### How to complete this task:
In the entries below, find each line where the word "dataroot" appears and give only the total count of such lines.

### Collected data entries:
++++

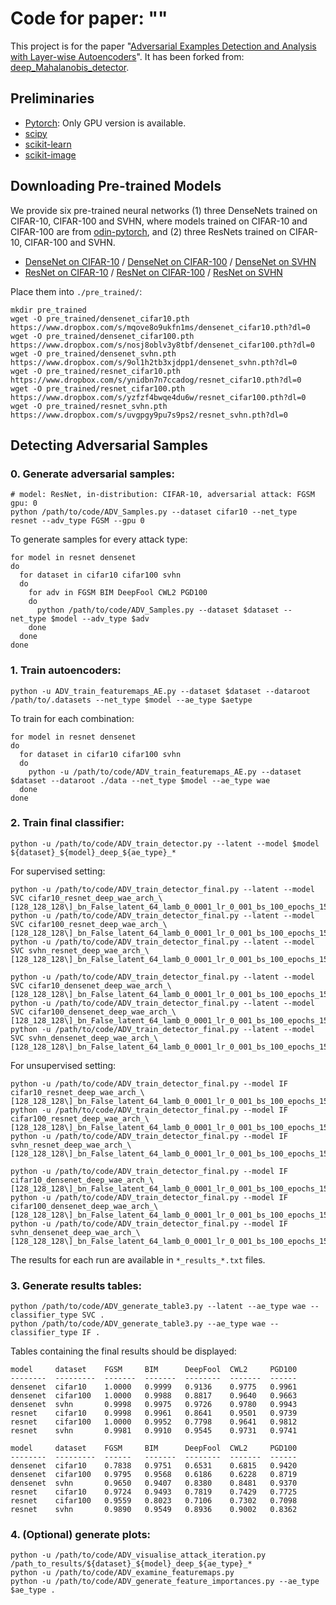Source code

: # Code for paper: ""

This project is for the paper "[Adversarial Examples Detection and Analysis with Layer-wise Autoencoders]()". It has been forked from: [deep_Mahalanobis_detector](https://github.com/pokaxpoka/deep_Mahalanobis_detector).

## Preliminaries

* [Pytorch](http://pytorch.org/): Only GPU version is available.
* [scipy](https://github.com/scipy/scipy)
* [scikit-learn](http://scikit-learn.org/stable/)
* [scikit-image](https://scikit-image.org/)

## Downloading Pre-trained Models
We provide six pre-trained neural networks (1) three DenseNets trained on CIFAR-10, CIFAR-100 and SVHN, where models trained on CIFAR-10 and CIFAR-100 are from [odin-pytorch](https://github.com/ShiyuLiang/odin-pytroch), and (2) three ResNets trained on CIFAR-10, CIFAR-100 and SVHN.

* [DenseNet on CIFAR-10](https://www.dropbox.com/s/mqove8o9ukfn1ms/densenet_cifar10.pth?dl=0) / [DenseNet on CIFAR-100](https://www.dropbox.com/s/nosj8oblv3y8tbf/densenet_cifar100.pth?dl=0) / [DenseNet on SVHN](https://www.dropbox.com/s/9ol1h2tb3xjdpp1/densenet_svhn.pth?dl=0)
* [ResNet on CIFAR-10](https://www.dropbox.com/s/ynidbn7n7ccadog/resnet_cifar10.pth?dl=0) / [ResNet on CIFAR-100](https://www.dropbox.com/s/yzfzf4bwqe4du6w/resnet_cifar100.pth?dl=0) / [ResNet on SVHN](https://www.dropbox.com/s/uvgpgy9pu7s9ps2/resnet_svhn.pth?dl=0)

Place them into `./pre_trained/`:
```
mkdir pre_trained
wget -O pre_trained/densenet_cifar10.pth https://www.dropbox.com/s/mqove8o9ukfn1ms/densenet_cifar10.pth?dl=0
wget -O pre_trained/densenet_cifar100.pth https://www.dropbox.com/s/nosj8oblv3y8tbf/densenet_cifar100.pth?dl=0
wget -O pre_trained/densenet_svhn.pth https://www.dropbox.com/s/9ol1h2tb3xjdpp1/densenet_svhn.pth?dl=0
wget -O pre_trained/resnet_cifar10.pth https://www.dropbox.com/s/ynidbn7n7ccadog/resnet_cifar10.pth?dl=0
wget -O pre_trained/resnet_cifar100.pth https://www.dropbox.com/s/yzfzf4bwqe4du6w/resnet_cifar100.pth?dl=0
wget -O pre_trained/resnet_svhn.pth https://www.dropbox.com/s/uvgpgy9pu7s9ps2/resnet_svhn.pth?dl=0
```

## Detecting Adversarial Samples

### 0. Generate adversarial samples:
```
# model: ResNet, in-distribution: CIFAR-10, adversarial attack: FGSM  gpu: 0
python /path/to/code/ADV_Samples.py --dataset cifar10 --net_type resnet --adv_type FGSM --gpu 0
```

To generate samples for every attack type:
```
for model in resnet densenet
do
  for dataset in cifar10 cifar100 svhn
  do
    for adv in FGSM BIM DeepFool CWL2 PGD100
    do
      python /path/to/code/ADV_Samples.py --dataset $dataset --net_type $model --adv_type $adv
    done
  done
done
```

### 1. Train autoencoders:
```
python -u ADV_train_featuremaps_AE.py --dataset $dataset --dataroot /path/to/.datasets --net_type $model --ae_type $aetype
```

To train for each combination:
```
for model in resnet densenet
do
  for dataset in cifar10 cifar100 svhn
  do
    python -u /path/to/code/ADV_train_featuremaps_AE.py --dataset $dataset --dataroot ./data --net_type $model --ae_type wae
  done
done
```

### 2. Train final classifier:
```
python -u /path/to/code/ADV_train_detector.py --latent --model $model ${dataset}_${model}_deep_${ae_type}_*
```

For supervised setting:
```
python -u /path/to/code/ADV_train_detector_final.py --latent --model SVC cifar10_resnet_deep_wae_arch_\[128_128_128\]_bn_False_latent_64_lamb_0_0001_lr_0_001_bs_100_epochs_150
python -u /path/to/code/ADV_train_detector_final.py --latent --model SVC cifar100_resnet_deep_wae_arch_\[128_128_128\]_bn_False_latent_64_lamb_0_0001_lr_0_001_bs_100_epochs_150
python -u /path/to/code/ADV_train_detector_final.py --latent --model SVC svhn_resnet_deep_wae_arch_\[128_128_128\]_bn_False_latent_64_lamb_0_0001_lr_0_001_bs_100_epochs_150

python -u /path/to/code/ADV_train_detector_final.py --latent --model SVC cifar10_densenet_deep_wae_arch_\[128_128_128\]_bn_False_latent_64_lamb_0_0001_lr_0_001_bs_100_epochs_150
python -u /path/to/code/ADV_train_detector_final.py --latent --model SVC cifar100_densenet_deep_wae_arch_\[128_128_128\]_bn_False_latent_64_lamb_0_0001_lr_0_001_bs_100_epochs_150
python -u /path/to/code/ADV_train_detector_final.py --latent --model SVC svhn_densenet_deep_wae_arch_\[128_128_128\]_bn_False_latent_64_lamb_0_0001_lr_0_001_bs_100_epochs_150
```

For unsupervised setting:
```
python -u /path/to/code/ADV_train_detector_final.py --model IF cifar10_resnet_deep_wae_arch_\[128_128_128\]_bn_False_latent_64_lamb_0_0001_lr_0_001_bs_100_epochs_150
python -u /path/to/code/ADV_train_detector_final.py --model IF cifar100_resnet_deep_wae_arch_\[128_128_128\]_bn_False_latent_64_lamb_0_0001_lr_0_001_bs_100_epochs_150
python -u /path/to/code/ADV_train_detector_final.py --model IF svhn_resnet_deep_wae_arch_\[128_128_128\]_bn_False_latent_64_lamb_0_0001_lr_0_001_bs_100_epochs_150

python -u /path/to/code/ADV_train_detector_final.py --model IF cifar10_densenet_deep_wae_arch_\[128_128_128\]_bn_False_latent_64_lamb_0_0001_lr_0_001_bs_100_epochs_150
python -u /path/to/code/ADV_train_detector_final.py --model IF cifar100_densenet_deep_wae_arch_\[128_128_128\]_bn_False_latent_64_lamb_0_0001_lr_0_001_bs_100_epochs_150
python -u /path/to/code/ADV_train_detector_final.py --model IF svhn_densenet_deep_wae_arch_\[128_128_128\]_bn_False_latent_64_lamb_0_0001_lr_0_001_bs_100_epochs_150
```

The results for each run are available in `*_results_*.txt` files.

### 3. Generate results tables:
```
python /path/to/code/ADV_generate_table3.py --latent --ae_type wae --classifier_type SVC .
python /path/to/code/ADV_generate_table3.py --ae_type wae --classifier_type IF .
```

Tables containing the final results should be displayed:
```
model     dataset    FGSM     BIM      DeepFool  CWL2     PGD100
--------  ---------  -------  -------  --------  -------  ------
densenet  cifar10    1.0000   0.9999   0.9136    0.9775   0.9961
densenet  cifar100   1.0000   0.9988   0.8817    0.9640   0.9663
densenet  svhn       0.9998   0.9975   0.9726    0.9780   0.9943
resnet    cifar10    0.9998   0.9961   0.8641    0.9501   0.9739
resnet    cifar100   1.0000   0.9952   0.7798    0.9641   0.9812
resnet    svhn       0.9981   0.9910   0.9545    0.9731   0.9741
```

```
model     dataset    FGSM     BIM      DeepFool  CWL2     PGD100
--------  ---------  ------   -------  --------  -------  ------
densenet  cifar10    0.7838   0.9751   0.6531    0.6815   0.9420
densenet  cifar100   0.9795   0.9568   0.6186    0.6228   0.8719
densenet  svhn       0.9650   0.9407   0.8380    0.8481   0.9370
resnet    cifar10    0.9724   0.9493   0.7819    0.7429   0.7725
resnet    cifar100   0.9559   0.8023   0.7106    0.7302   0.7098
resnet    svhn       0.9890   0.9549   0.8936    0.9002   0.8362
```

### 4. (Optional) generate plots:
```
python -u /path/to/code/ADV_visualise_attack_iteration.py /path_to_results/${dataset}_${model}_deep_${ae_type}_*
python -u /path/to/code/ADV_examine_featuremaps.py
python -u /path/to/code/ADV_generate_feature_importances.py --ae_type $ae_type .
```

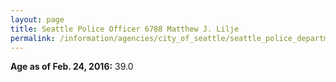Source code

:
 ```yaml
---
layout: page
title: Seattle Police Officer 6788 Matthew J. Lilje
permalink: /information/agencies/city_of_seattle/seattle_police_department/copbook/6788/
---
```


**Age as of Feb. 24, 2016:** 39.0
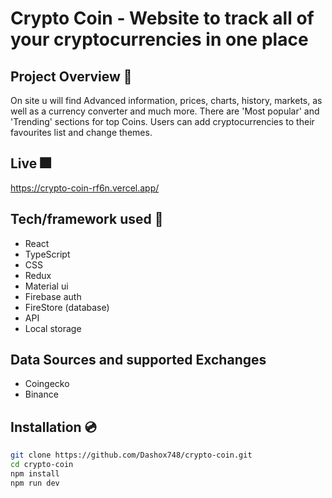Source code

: <h1>Crypto Coin - Website to track all of your cryptocurrencies in one place</h1>

## Project Overview 🎨

On site u will find Advanced information, prices, charts, history, markets, as well as a currency converter and much more. There are 'Most popular' and 'Trending' sections for top Coins. Users can add cryptocurrencies to their favourites list and change themes.

## Live 🎆

https://crypto-coin-rf6n.vercel.app/

## Tech/framework used 🧰

- React
- TypeScript
- CSS
- Redux
- Material ui
- Firebase auth 
- FireStore (database)
- API
- Local storage

## Data Sources and supported Exchanges

- Coingecko
- Binance

## Installation 💿

```bash
git clone https://github.com/Dashox748/crypto-coin.git
cd crypto-coin
npm install
npm run dev
```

++++

### Completed task:
2